The Carrullo Family is in transition: Father-in-law, family patriarch, lead assassin, is giving way to his new son-in-law. Dad has carried forward the artistry he learned from his father. His new son-in-law was a former special forces operator and sniper in the armed forces trained in speed, stealth, and function.
Four generations living in the same household from the oldest, "Nana," to the recent newborns--all of whom are involved in the family business. Some by choice. Some not.
This Book: Drawn from recent current events, Weiner's latest thriller weaves the threats posed to U.S. democracy in the 2016 presidential election. If at First is the ruthless intersection of a lethal crime family, the intelligence communities of two countries, and the White House with secrets that will prove deadly to all concerned told only as Weiner can.

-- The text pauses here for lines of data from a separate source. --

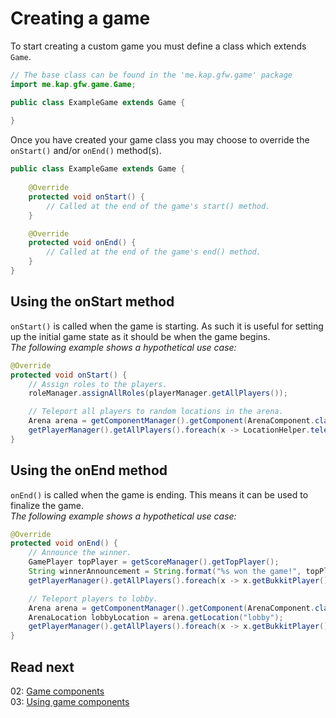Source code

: # Creating a game
To start creating a custom game you must define a class which extends `Game`.
```java
// The base class can be found in the 'me.kap.gfw.game' package
import me.kap.gfw.game.Game;

public class ExampleGame extends Game {
    
}
```
Once you have created your game class you may choose to override the `onStart()` and/or `onEnd()` method(s).
```java
public class ExampleGame extends Game {
    
    @Override
    protected void onStart() {
        // Called at the end of the game's start() method.
    }

    @Override
    protected void onEnd() {
        // Called at the end of the game's end() method.
    }
}
```

## Using the onStart method
`onStart()` is called when the game is starting.
As such it is useful for setting up the initial game state as it should be when the game begins.\
*The following example shows a hypothetical use case:*
```java
@Override
protected void onStart() {
    // Assign roles to the players.
    roleManager.assignAllRoles(playerManager.getAllPlayers());

    // Teleport all players to random locations in the arena.
    Arena arena = getComponentManager().getComponent(ArenaComponent.class).getArena();    
    getPlayerManager().getAllPlayers().foreach(x -> LocationHelper.teleportToRandomLocation(x, arena.getAllLocations()))    
}
```

## Using the onEnd method
`onEnd()` is called when the game is ending.
This means it can be used to finalize the game.\
*The following example shows a hypothetical use case:*
```java
@Override 
protected void onEnd() {
    // Announce the winner.
    GamePlayer topPlayer = getScoreManager().getTopPlayer();
    String winnerAnnouncement = String.format("%s won the game!", topPlayer.getBukkitPlayer().getDisplayeName());
    getPlayerManager().getAllPlayers().foreach(x -> x.getBukkitPlayer().sendMessage(winnerAnnouncement));

    // Teleport players to lobby.
    Arena arena = getComponentManager().getComponent(ArenaComponent.class).getArena();
    ArenaLocation lobbyLocation = arena.getLocation("lobby");
    getPlayerManager().getAllPlayers().foreach(x -> x.getBukkitPlayer().teleport(lobbyLocation.bukkitLocation()));
}
```

## Read next
02: [Game components](./02-game-components.md)\
03: [Using game components](./03-using-game-components)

A mafia underboss escapes a sanctioned act of retribution by his family's patriarch. Rescued by a Russian oligarch with close ties to Putin, the underboss is hidden in a London outpost operated by the Internet Research Agency. This outpost is ground zero for many of the tactics exposed by the American intelligence community: hacked emails of political actors, disinformation campaigns in social media, and targeted ads designed to foment social unrest and disruption to the national political discourse.
The underboss steals this information to secure safety on his own terms. Yet his former boss still wants him sanctioned. The Russian Federation fears premature disclosure of its new form of warfare will destroy its carefully crafted treachery aimed at the heart of U.S. democracy.
Weaving fictional events through Washington, DC, Pittsburgh, London, and Provence, Weiner carries characters known and new to readers of the Blood Relations series into its third installment. You can start the series with any of the three novels but starting with If at First casts recent real-life events in a way that is at once engaging and entertaining.